Harry stared him down, determination written all over his face.
"Fine," Lupin relented. "We can work on it over Christmas if you're staying."
"I am," Harry confirmed. "I always do. The Dursleys don't want me there unless I have to be."
"You live with your Muggle relatives in the summer, then?" Lupin asked, an odd tone to his voice.
Harry nodded. "Unfortunately. I usually get to spend some of it at Ron's house, but Dumbledore—Professor Dumbledore, sorry—says I have to be at my aunt's house for most of the summer. I guess it's supposed to be safer." He grimaced, making it clear what he thought of that reasoning.
It certainly wasn't going to be safer when he got home in July and Uncle Vernon decided to teach him a lesson for what he had done to Aunt Marge. If only the Ministry had wiped their memories too.
"I'm sorry, Harry," Lupin said, and he sounded like he truly meant it. "I only met Petunia a few times, and her husband just the once, but they were certainly… difficult people to get along with."
Harry snorted. "That's an understatement."

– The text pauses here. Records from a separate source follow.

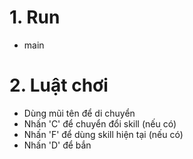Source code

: # 1. Run
  - main
# 2. Luật chơi
  - Dùng mũi tên để di chuyển
  - Nhấn 'C' để chuyển đổi skill (nếu có)
  - Nhấn 'F' để dùng skill hiện tại (nếu có)
  - Nhấn 'D' để bắn

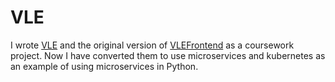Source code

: # VLE

I wrote [VLE](https://github.com/Ottermad/VLE) and the original version of [VLEFrontend](https://github.com/Ottermad/VLEFrontend) as a coursework project. Now I have converted them to use microservices and kubernetes as an example of using microservices in Python.
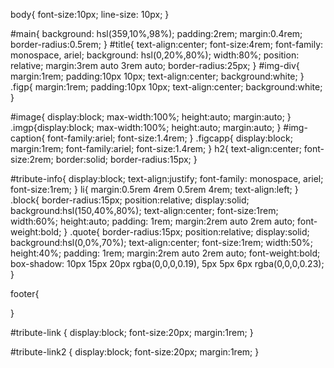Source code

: body{
  font-size:10px;
  line-size: 10px;
}

#main{
    background: hsl(359,10%,98%);
  padding:2rem;
  margin:0.4rem;
  border-radius:0.5rem;
  }
#title{
  text-align:center;
  font-size:4rem;
  font-family: monospace, ariel;
  background: hsl(0,20%,80%);
  width:80%;
  position: relative;
  margin:3rem auto 3rem auto;
  border-radius:25px;
}
#img-div{
 margin:1rem;
 padding:10px 10px;
 text-align:center;
 background:white;
}
.figp{
 margin:1rem;
 padding:10px 10px;
 text-align:center;
 background:white;
}

#image{
  display:block;
  max-width:100%;
  height:auto;
  margin:auto;
}
.imgp{display:block;
  max-width:100%;
  height:auto;
  margin:auto;
}
#img-caption{
  font-family:ariel;
  font-size:1.4rem;
}
.figcapp{
  display:block;
  margin:1rem;
  font-family:ariel;
  font-size:1.4rem;
}
h2{
  text-align:center;
  font-size:2rem;
  border:solid;
  border-radius:15px;
}

#tribute-info{
  display:block;
  text-align:justify;
  font-family: monospace, ariel;
  font-size:1rem;
}
li{
   margin:0.5rem 4rem 0.5rem 4rem;
  text-align:left;
}
.block{
  border-radius:15px;
  position:relative;
  display:solid;
  background:hsl(150,40%,80%);
  text-align:center;
  font-size:1rem;
  width:60%;
  height:auto;
  padding: 1rem;
  margin:2rem auto 2rem auto;
  font-weight:bold;
}
.quote{
  border-radius:15px;
  position:relative;
  display:solid;
  background:hsl(0,0%,70%);
  text-align:center;
  font-size:1rem;
  width:50%;
  height:40%;
  padding: 1rem;
  margin:2rem auto 2rem auto;
  font-weight:bold;
    box-shadow: 10px 15px 20px rgba(0,0,0,0.19), 5px 5px 6px rgba(0,0,0,0.23);
}

footer{
  
}

#tribute-link
{
  display:block;
  font-size:20px;
  margin:1rem;
}

#tribute-link2
{
  display:block;
  font-size:20px;
  margin:1rem;
}

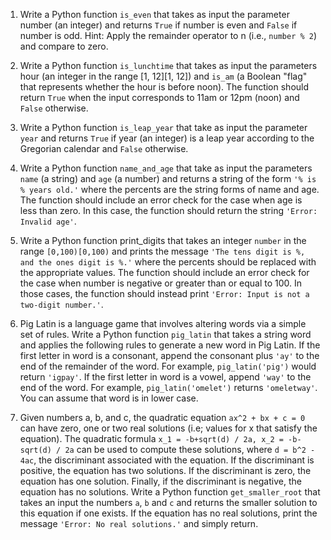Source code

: 
1. Write a Python function `is_even` that takes as input the parameter number (an integer) and returns `True` if  number is even and `False` if number is odd. Hint: Apply the remainder operator to n (i.e., `number % 2`) and compare to zero.

2. Write a Python function `is_lunchtime` that takes as input the parameters  hour (an integer in the range [1, 12][1, 12]) and  `is_am` (a Boolean "flag" that represents whether the hour is before noon). The function should return `True` when the input corresponds to 11am or 12pm (noon) and `False` otherwise.

3. Write a Python function `is_leap_year` that take as input the parameter  `year` and returns `True` if year (an integer) is a leap year according to the Gregorian calendar and `False` otherwise.

4. Write a Python function `name_and_age` that take as input the parameters `name` (a string) and `age` (a number) and returns a string of the form `'% is % years old.'` where the percents are the string forms of  name and  age. The function should include an error check for the case when  age is less than zero. In this case, the function should return the string `'Error: Invalid age'`.

5. Write a Python function  print_digits that takes an integer `number` in the range `[0,100)[0,100)` and prints the message `'The tens digit is %, and the ones digit is %.'` where the percents should be replaced with the appropriate values. The function should include an error check for the case when  number is negative or greater than or equal to 100. In those cases, the function should instead print `'Error: Input is not a two-digit number.'`.

6. Pig Latin is a language game that involves altering words via a simple set of rules. Write a Python function `pig_latin` that takes a string  word and applies the following rules to generate a new word in Pig Latin. If the first letter in  word is a consonant, append the consonant plus `'ay'` to the end of the remainder of the word. For example, `pig_latin('pig')` would return `'igpay'`. If the first letter in word is a vowel, append `'way'` to the end of the word. For example, `pig_latin('omelet')` returns `'omeletway'`. You can assume that  word is in lower case. 


7. Given numbers a, b, and c, the quadratic equation `ax^2 + bx + c = 0`   can have zero, one or two real solutions (i.e; values for x that satisfy the equation). The quadratic formula `x_1 = -b+sqrt(d) / 2a, x_2 = -b-sqrt(d) / 2a` can be used to compute these solutions, where `d = b^2 - 4ac`, the discriminant associated with the equation. If the discriminant is positive, the equation has two solutions. If the discriminant is zero, the equation has one solution. Finally, if the discriminant is negative, the equation has no solutions. Write a Python function `get_smaller_root` that takes an input the numbers `a`,  `b` and `c` and returns the smaller solution to this equation if one exists. If the equation has no real solutions, print the message `'Error: No real solutions.'` and simply return.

He hesitated for a moment before asking, "Professor? If you and my parents were such good friends… why couldn't you raise me when they died?"
Surely that would have been better than growing up with the Dursleys. Anything would have been better than that.
Lupin's expression turned heartbreakingly sad. "I wanted to," he admitted. "But there were… circumstances. The Ministry never would have allowed someone like me to raise a child. And Dumbledore insisted you were in the safest place possible—not that he ever told me where that was. He said you'd be protected as long as no one magical came near you. I couldn't even write."
His voice cracked, just slightly.
Harry's stomach twisted painfully. He tried to imagine it—losing two of your best friends in a single night, betrayed by the third, and then having their child taken away from you forever.
"I'm sorry," he murmured, wishing there was something more he could say.
"For what it's worth… I think it would've been pretty cool, living with you. Better than Aunt Petunia."
A small, genuine smile crept onto Lupin's face, though the hurt still shone in his golden eyes.
"Thank you, Harry," he said softly. "That… that means a lot, coming from you."